### [Problem]
The answer must be a single number: how many lines of the entries below include "Plancherel".

### [Stored data]

● ● ●

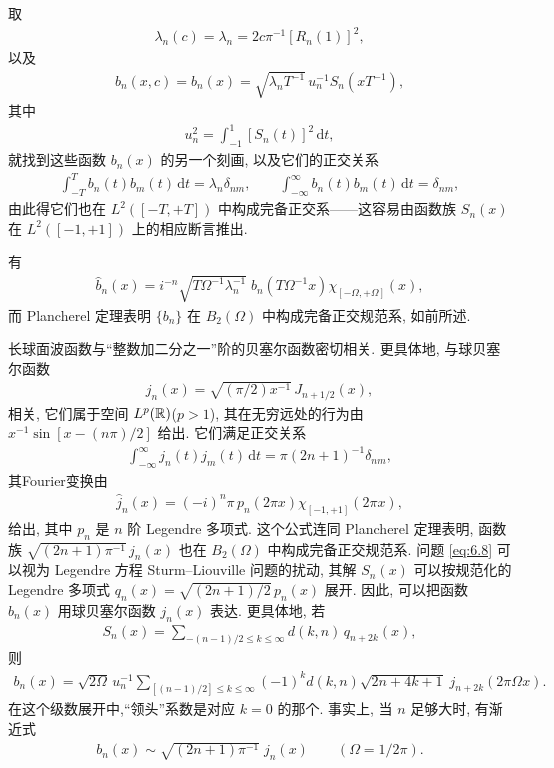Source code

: 取
\begin{align*}
  \lambda_{n}(c)=\lambda_{n}=2c\pi^{-1}\left[R_{n}(1)\right]^{2},
\end{align*}
以及
\begin{align*}
  b_{n}(x,c)=b_{n}(x)=\sqrt{\lambda_{n}T^{-1}}\,u_{n}^{-1}S_{n}(xT^{-1}),
\end{align*}
其中
\begin{align*}
  u_{n}^{2}=\int_{-1}^{1}[S_{n}(t)]^{2}\,\mathrm{d}t,
\end{align*}
就找到这些函数 $b_{n}(x)$ 的另一个刻画, 以及它们的正交关系
\begin{align*}
  \int_{-T}^{T}b_{n}(t)b_{m}(t)\,\mathrm{d}t=\lambda_{n}\delta_{nm},\qquad
  \int_{-\infty}^{\infty}b_{n}(t)b_{m}(t)\,\mathrm{d}t=\delta_{nm},
\end{align*}
由此得它们也在 $L^2([-T,+T])$ 中构成完备正交系——这容易由函数族 $S_n(x)$ 在 $L^2([-1,+1])$ 上的相应断言推出.

有
\begin{align*}
  \widehat{b}_{n}(x)=i^{-n}\sqrt{T\Omega^{-1}\lambda_{n}^{-1}}\;b_{n}\left(T\Omega^{-1}x\right)\chi_{\left[-\Omega,+\Omega\right]}(x),
\end{align*}
而 Plancherel 定理表明 $\{b_n\}$ 在 $B_2(\Omega)$ 中构成完备正交规范系, 如前所述.

长球面波函数与``整数加二分之一''阶的贝塞尔函数密切相关. 更具体地, 与球贝塞尔函数
\begin{align*}
  j_{n}(x)=\sqrt{(\pi/2)x^{-1}}\,J_{n+1/2}(x),
\end{align*}
相关, 它们属于空间 $L^p(\R)$($p > 1$), 其在无穷远处的行为由 $x^{-1}\sin[x - (n\pi)/2]$ 给出. 它们满足正交关系
\begin{align*}
  \int_{-\infty}^{\infty}j_{n}(t)j_{m}(t)\,\mathrm{d}t=\pi(2n+1)^{-1}\delta_{nm},
\end{align*}
其Fourier变换由
\begin{align*}
  \widehat{j}_{n}(x)=(-i)^{n}\pi\,p_{n}(2\pi x)\chi_{\left[-1,+1\right]}(2\pi x),
\end{align*}
给出, 其中 $p_n$ 是 $n$ 阶 Legendre 多项式. 这个公式连同 Plancherel 定理表明, 函数族 $\sqrt{(2n+1)\pi^{-1}}\,j_n(x)$ 也在 $B_2(\Omega)$ 中构成完备正交规范系. 问题 \eqref{eq:6.8} 可以视为 Legendre 方程 Sturm--Liouville 问题的扰动, 其解 $S_n(x)$ 可以按规范化的 Legendre 多项式 $q_n(x) = \sqrt{(2n+1)/2}\,p_n(x)$ 展开. 因此, 可以把函数 $b_n(x)$ 用球贝塞尔函数 $j_n(x)$ 表达. 更具体地, 若
\begin{align*}
  S_{n}(x)=\sum_{-\left(n-1\right)/2\leq k\leq\infty}d(k,n)\,q_{n+2k}(x),
\end{align*}
则
\begin{align*}
  b_{n}(x)=\sqrt{2\Omega}\,u_{n}^{-1}
  \sum_{[(n-1)/2]\leq k\leq\infty}(-1)^{k}d(k,n)\sqrt{2n+4k+1}\;j_{n+2k}(2\pi\Omega x).
\end{align*}
在这个级数展开中,``领头''系数是对应 $k = 0$ 的那个. 事实上, 当 $n$ 足够大时, 有渐近式
\begin{align*}
  b_{n}(x)\sim\sqrt{(2n+1)\pi^{-1}}\;j_{n}(x)\qquad (\Omega=1/2\pi).
\end{align*}

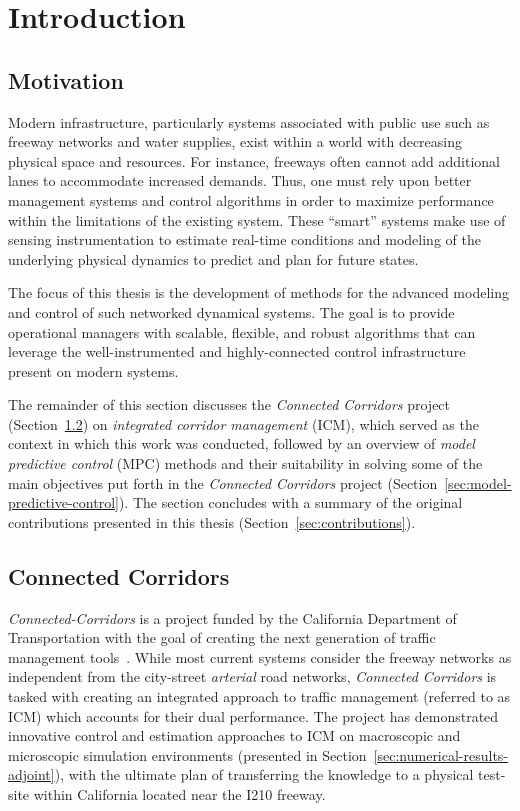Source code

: \chapter{Introduction}
\label{sec:introduction}

\section{Motivation}
\label{sec:motivation}


Modern infrastructure, particularly systems associated with public use such as freeway networks and water supplies, exist within a world with decreasing physical space and resources. For instance, freeways often cannot add additional lanes to accommodate increased demands. Thus, one must rely upon better management systems and control algorithms in order to maximize performance within the limitations of the existing system. These ``smart'' systems make use of sensing instrumentation to estimate real-time conditions and modeling of the underlying physical dynamics to predict and plan for future states.

The focus of this thesis is the development of methods for the advanced modeling and control of such networked dynamical systems. The goal is to provide operational managers with scalable, flexible, and robust algorithms that can leverage the well-instrumented and highly-connected control infrastructure present on modern systems. 

The remainder of this section discusses the \emph{Connected Corridors} project (Section~\ref{sec:connected-corridors}) on \emph{integrated corridor management} (ICM), which served as the context in which this work was conducted, followed by an overview of \emph{model predictive control} (MPC) methods and their suitability in solving some of the main objectives put forth in the \emph{Connected Corridors} project (Section~\ref{sec:model-predictive-control}). The section concludes with a summary of the original contributions presented in this thesis (Section~\ref{sec:contributions}).

\section{Connected Corridors}
\label{sec:connected-corridors}

\emph{Connected-Corridors} is a project funded by the California Department of Transportation with the goal of creating the next generation of traffic management tools~\cite{connected-corridors,miller2010san}. While most current systems consider the freeway networks as independent from the city-street \emph{arterial} road networks, \emph{Connected Corridors} is tasked with creating an integrated approach to traffic management (referred to as ICM) which accounts for their dual performance. The project has demonstrated innovative control and estimation approaches to ICM on macroscopic and microscopic simulation environments (presented in Section~\ref{sec:numerical-results-adjoint}), with the ultimate plan of transferring the knowledge to a physical test-site within California located near the I210 freeway.

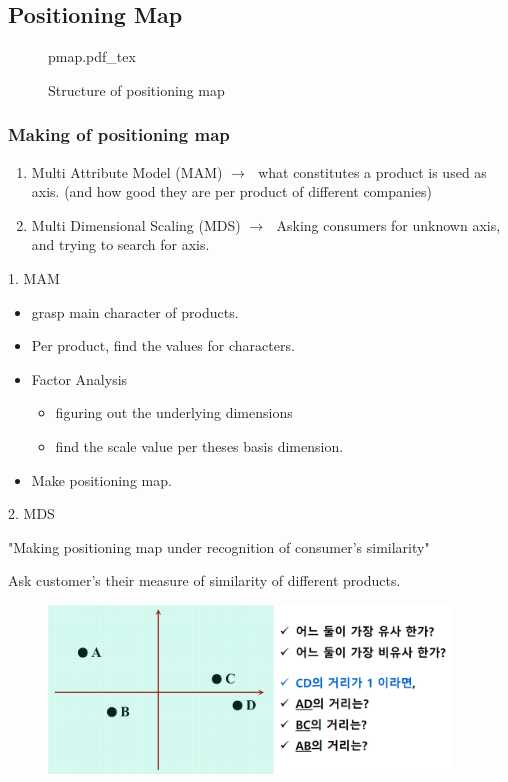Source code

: \documentclass[12pt]{article}
\newcommand{\ra}{$\rightarrow \text{ }$}
\begin{document}
\subsection{Positioning Map}

\begin{figure}[H]
	\centering
	\def\svgwidth{\columnwidth}
	{pmap.pdf_tex}
	\caption{Structure of positioning map}
	\label{fig:pmap}
\end{figure}
\subsubsection{Making of positioning map}
\begin{enumerate}
	\item Multi Attribute Model (MAM)
	\ra what constitutes a product is used as axis. (and how good they are per product of different companies)
	\item Multi Dimensional Scaling (MDS)
	\ra Asking consumers for unknown axis, and trying to search for axis.
\end{enumerate}

1. MAM
\begin{itemize}
	\item grasp main character of products.
	\item Per product, find the values for characters.
	\item Factor Analysis
	\begin{itemize}
		\item figuring out the underlying dimensions
		\item find the scale value per theses basis dimension.
	\end{itemize}
	\item  Make positioning map.
\end{itemize}

2. MDS
\begin{tcolorbox}
	"Making positioning map under recognition of consumer's similarity"

\end{tcolorbox}
Ask customer's their measure of similarity of different products.

\begin{figure}[H]
	\centering
	\includegraphics[width=0.95\textwidth]{img/mds.png}
	\caption{}
	\label{}
\end{figure}
\end{document}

● ● ●

### [Answer for the task]
2